## [EXERCISE AIM]
Search the records for the string "Aquamole", then copy each line that has it.

--- START ---

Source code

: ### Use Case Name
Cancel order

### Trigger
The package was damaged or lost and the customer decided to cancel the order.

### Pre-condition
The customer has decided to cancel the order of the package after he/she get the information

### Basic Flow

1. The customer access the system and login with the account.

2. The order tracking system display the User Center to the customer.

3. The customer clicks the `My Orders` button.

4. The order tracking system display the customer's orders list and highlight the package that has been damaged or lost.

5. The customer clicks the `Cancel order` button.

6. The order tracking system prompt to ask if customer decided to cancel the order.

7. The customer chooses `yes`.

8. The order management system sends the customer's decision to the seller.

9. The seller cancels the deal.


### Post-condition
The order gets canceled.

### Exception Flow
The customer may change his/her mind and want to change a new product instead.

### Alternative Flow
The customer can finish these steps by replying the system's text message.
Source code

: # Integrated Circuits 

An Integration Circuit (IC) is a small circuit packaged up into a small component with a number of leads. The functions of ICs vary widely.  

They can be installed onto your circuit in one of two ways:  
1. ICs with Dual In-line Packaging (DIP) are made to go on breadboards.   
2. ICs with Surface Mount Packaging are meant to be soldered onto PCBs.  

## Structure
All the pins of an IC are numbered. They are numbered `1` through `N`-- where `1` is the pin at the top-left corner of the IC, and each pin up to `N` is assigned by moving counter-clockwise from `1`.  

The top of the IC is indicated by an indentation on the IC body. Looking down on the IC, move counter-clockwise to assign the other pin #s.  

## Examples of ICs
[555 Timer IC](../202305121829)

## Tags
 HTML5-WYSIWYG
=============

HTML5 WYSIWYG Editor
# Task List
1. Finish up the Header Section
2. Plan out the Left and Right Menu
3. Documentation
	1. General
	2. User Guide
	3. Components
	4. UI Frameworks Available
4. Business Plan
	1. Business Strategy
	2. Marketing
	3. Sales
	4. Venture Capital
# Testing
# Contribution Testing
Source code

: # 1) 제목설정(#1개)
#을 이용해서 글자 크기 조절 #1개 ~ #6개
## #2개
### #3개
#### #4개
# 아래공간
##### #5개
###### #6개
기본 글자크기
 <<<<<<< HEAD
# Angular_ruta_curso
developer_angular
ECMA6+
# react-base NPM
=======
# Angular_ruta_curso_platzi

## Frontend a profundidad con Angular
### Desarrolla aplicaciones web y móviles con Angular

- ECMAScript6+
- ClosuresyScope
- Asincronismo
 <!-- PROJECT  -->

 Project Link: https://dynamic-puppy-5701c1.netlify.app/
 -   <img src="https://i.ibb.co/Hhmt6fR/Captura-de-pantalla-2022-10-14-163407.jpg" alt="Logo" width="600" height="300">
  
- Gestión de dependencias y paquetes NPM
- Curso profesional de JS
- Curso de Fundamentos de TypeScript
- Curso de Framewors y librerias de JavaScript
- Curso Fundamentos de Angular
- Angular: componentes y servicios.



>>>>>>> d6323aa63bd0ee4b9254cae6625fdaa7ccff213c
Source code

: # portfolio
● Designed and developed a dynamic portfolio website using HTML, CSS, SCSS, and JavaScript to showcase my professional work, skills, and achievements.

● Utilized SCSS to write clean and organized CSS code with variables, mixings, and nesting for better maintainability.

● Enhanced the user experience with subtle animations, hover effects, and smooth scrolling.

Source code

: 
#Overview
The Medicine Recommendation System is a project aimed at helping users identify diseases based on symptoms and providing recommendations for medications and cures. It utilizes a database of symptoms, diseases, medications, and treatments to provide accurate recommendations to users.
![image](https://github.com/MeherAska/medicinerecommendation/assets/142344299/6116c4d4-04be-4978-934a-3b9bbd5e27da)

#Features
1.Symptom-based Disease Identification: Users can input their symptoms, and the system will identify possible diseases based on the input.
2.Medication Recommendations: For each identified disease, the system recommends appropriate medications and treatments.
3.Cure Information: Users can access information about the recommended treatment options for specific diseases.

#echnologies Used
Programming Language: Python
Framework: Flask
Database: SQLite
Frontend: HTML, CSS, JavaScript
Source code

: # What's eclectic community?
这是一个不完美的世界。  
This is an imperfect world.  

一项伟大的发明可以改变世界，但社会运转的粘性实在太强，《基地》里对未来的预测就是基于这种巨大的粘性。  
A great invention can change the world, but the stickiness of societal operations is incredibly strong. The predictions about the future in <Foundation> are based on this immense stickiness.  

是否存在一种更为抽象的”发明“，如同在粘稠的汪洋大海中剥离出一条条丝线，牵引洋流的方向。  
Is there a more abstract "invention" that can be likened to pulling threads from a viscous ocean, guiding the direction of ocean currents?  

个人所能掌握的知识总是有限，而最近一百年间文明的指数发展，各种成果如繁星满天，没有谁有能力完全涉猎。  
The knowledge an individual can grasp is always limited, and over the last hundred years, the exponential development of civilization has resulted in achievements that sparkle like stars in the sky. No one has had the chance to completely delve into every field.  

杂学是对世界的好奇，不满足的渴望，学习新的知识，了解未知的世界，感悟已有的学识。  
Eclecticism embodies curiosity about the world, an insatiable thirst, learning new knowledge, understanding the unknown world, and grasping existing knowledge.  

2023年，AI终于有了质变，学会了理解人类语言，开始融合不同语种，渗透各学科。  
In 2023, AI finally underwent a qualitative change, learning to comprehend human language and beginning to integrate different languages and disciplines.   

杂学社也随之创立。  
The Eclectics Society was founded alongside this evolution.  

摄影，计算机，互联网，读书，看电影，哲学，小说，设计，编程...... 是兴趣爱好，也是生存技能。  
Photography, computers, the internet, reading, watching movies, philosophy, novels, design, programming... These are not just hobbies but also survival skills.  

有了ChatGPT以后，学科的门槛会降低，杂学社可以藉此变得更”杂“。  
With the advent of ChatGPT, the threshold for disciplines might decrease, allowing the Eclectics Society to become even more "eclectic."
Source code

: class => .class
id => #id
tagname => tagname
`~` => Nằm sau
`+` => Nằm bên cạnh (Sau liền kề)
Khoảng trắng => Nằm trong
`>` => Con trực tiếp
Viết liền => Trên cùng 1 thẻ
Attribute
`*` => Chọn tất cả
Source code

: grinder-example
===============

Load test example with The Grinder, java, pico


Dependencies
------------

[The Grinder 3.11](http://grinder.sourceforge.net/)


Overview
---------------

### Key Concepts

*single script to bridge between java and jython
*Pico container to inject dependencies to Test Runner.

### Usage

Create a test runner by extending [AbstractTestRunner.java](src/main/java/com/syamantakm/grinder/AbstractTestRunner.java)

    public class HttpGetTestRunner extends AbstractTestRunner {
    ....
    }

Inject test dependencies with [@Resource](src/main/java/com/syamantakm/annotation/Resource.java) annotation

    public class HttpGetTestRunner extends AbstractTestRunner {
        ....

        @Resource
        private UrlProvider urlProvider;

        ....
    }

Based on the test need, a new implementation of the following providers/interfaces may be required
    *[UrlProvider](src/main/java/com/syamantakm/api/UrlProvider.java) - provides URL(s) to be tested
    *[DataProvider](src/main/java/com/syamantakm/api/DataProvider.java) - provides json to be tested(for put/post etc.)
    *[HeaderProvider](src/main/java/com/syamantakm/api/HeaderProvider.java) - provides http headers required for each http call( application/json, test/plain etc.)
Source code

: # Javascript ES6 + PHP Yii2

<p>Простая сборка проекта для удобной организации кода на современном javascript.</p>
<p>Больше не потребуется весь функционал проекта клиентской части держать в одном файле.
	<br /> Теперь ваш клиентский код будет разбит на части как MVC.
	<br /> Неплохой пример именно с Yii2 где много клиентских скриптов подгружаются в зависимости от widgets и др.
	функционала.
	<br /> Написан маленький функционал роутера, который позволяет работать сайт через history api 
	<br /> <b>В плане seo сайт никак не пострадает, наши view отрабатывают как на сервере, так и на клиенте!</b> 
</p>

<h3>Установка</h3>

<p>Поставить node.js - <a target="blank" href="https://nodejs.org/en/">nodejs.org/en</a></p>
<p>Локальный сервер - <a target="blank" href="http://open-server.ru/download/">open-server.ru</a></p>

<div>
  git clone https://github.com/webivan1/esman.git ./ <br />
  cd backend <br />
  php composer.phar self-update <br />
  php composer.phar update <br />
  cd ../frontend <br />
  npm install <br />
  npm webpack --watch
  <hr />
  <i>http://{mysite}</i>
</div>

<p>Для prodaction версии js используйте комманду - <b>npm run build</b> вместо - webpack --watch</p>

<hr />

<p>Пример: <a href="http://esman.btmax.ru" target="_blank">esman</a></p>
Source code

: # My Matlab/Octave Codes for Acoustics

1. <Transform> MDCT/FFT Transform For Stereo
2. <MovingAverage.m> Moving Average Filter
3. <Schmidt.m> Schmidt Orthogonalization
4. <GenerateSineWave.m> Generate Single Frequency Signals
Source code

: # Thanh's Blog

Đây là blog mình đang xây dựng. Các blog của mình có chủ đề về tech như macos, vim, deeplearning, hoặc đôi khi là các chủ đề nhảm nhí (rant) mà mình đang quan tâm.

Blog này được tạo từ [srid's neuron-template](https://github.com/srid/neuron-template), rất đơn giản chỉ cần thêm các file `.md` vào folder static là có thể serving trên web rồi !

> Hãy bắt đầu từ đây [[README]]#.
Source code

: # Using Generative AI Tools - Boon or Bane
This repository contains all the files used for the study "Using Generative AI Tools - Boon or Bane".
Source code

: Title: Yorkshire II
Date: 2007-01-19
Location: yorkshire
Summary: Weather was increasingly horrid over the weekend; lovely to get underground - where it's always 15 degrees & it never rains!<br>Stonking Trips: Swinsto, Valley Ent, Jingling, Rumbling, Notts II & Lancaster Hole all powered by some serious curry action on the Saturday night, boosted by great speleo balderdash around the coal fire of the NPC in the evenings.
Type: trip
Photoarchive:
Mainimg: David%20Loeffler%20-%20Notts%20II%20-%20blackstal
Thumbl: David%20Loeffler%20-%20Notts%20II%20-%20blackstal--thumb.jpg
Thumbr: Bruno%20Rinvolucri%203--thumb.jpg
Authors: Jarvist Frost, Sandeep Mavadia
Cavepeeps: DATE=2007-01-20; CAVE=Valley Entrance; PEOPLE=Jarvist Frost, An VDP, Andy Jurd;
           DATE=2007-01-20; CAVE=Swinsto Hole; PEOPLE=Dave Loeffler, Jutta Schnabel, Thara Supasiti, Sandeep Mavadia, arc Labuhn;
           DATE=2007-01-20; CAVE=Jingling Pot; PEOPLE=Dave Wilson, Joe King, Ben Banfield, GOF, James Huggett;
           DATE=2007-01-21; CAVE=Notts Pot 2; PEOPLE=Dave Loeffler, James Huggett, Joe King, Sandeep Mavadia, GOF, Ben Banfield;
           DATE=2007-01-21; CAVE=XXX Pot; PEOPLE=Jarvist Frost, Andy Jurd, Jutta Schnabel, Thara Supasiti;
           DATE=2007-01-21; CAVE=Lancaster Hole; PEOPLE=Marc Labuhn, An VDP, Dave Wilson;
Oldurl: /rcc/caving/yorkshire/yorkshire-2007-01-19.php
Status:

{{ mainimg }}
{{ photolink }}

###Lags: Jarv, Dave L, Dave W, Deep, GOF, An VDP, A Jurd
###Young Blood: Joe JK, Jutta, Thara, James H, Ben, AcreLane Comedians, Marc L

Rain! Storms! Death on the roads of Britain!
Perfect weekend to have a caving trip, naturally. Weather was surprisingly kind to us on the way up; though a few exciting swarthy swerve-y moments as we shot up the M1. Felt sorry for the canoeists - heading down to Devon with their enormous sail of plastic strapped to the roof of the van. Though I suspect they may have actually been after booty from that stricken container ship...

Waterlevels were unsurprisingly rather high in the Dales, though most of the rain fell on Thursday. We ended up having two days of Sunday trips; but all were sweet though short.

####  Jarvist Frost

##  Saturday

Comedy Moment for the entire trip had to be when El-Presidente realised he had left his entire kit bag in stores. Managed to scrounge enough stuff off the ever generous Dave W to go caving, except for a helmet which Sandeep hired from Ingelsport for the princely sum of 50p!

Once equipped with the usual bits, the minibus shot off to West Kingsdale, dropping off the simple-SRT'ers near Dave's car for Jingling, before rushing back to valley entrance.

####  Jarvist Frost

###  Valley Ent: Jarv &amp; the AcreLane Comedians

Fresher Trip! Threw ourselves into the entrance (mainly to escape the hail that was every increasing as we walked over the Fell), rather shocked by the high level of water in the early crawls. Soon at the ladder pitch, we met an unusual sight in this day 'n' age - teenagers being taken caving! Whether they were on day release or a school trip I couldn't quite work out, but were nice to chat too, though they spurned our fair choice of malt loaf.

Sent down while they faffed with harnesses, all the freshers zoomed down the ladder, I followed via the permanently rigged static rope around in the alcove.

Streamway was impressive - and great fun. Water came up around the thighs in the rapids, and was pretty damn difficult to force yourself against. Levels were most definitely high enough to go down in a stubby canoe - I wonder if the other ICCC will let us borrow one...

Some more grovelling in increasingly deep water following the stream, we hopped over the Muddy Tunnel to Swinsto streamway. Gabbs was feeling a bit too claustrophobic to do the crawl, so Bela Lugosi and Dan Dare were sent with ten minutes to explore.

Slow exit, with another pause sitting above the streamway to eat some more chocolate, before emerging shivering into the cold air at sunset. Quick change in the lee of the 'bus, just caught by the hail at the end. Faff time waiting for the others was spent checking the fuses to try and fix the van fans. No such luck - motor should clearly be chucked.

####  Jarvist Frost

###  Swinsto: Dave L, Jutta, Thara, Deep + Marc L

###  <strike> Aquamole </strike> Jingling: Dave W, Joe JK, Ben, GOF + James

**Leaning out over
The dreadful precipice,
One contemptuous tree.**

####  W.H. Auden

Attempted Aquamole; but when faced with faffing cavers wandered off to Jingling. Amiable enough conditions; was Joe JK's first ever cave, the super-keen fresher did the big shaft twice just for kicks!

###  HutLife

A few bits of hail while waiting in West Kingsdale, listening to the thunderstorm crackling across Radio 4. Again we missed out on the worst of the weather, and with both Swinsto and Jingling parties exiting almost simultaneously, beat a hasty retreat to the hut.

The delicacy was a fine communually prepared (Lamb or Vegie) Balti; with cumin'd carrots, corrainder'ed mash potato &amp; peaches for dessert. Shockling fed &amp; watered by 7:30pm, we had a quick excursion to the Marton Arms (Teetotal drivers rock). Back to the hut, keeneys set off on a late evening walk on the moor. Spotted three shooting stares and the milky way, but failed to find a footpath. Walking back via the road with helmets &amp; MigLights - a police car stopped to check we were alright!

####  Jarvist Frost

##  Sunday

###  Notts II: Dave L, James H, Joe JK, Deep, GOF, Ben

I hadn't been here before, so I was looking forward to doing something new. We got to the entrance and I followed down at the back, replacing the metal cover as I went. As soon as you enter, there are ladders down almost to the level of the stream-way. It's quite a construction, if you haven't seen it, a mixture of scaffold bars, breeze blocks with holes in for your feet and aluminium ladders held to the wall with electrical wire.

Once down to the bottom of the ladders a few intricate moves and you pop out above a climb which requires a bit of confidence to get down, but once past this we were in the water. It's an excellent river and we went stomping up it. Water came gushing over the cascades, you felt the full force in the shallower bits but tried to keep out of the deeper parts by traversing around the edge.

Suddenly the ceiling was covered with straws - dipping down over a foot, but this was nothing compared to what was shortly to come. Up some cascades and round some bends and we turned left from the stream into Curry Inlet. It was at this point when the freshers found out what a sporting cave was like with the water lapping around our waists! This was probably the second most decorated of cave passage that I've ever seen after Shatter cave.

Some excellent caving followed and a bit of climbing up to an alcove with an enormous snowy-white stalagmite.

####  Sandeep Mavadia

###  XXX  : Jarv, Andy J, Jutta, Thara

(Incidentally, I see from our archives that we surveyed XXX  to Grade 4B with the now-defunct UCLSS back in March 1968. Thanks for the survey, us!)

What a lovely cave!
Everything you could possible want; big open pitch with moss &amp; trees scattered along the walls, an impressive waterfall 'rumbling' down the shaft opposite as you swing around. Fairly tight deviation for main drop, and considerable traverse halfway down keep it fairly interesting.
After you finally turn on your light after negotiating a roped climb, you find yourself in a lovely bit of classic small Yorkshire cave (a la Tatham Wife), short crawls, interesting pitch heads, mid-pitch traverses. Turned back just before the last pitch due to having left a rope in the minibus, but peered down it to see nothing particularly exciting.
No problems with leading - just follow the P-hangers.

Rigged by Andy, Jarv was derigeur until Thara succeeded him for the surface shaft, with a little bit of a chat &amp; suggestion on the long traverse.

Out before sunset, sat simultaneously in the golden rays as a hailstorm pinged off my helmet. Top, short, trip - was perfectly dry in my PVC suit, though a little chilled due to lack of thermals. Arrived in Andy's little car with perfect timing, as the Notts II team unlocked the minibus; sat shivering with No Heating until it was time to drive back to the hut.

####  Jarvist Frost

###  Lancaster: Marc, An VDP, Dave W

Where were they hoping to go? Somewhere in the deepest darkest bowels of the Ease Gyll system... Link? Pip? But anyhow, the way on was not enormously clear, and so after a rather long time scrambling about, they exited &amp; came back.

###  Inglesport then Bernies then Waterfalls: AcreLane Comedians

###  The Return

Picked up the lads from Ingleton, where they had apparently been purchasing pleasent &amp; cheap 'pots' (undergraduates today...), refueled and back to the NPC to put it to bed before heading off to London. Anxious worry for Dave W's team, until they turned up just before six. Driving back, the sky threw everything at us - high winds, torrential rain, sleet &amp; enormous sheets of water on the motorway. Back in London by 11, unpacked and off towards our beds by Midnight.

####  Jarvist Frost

--- END ---

## [RESPONSE AREA]
###  <strike> Aquamole </strike> Jingling: Dave W, Joe JK, Ben, GOF + James
Attempted Aquamole; but when faced with faffing cavers wandered off to Jingling. Amiable enough conditions; was Joe JK's first ever cave, the super-keen fresher did the big shaft twice just for kicks!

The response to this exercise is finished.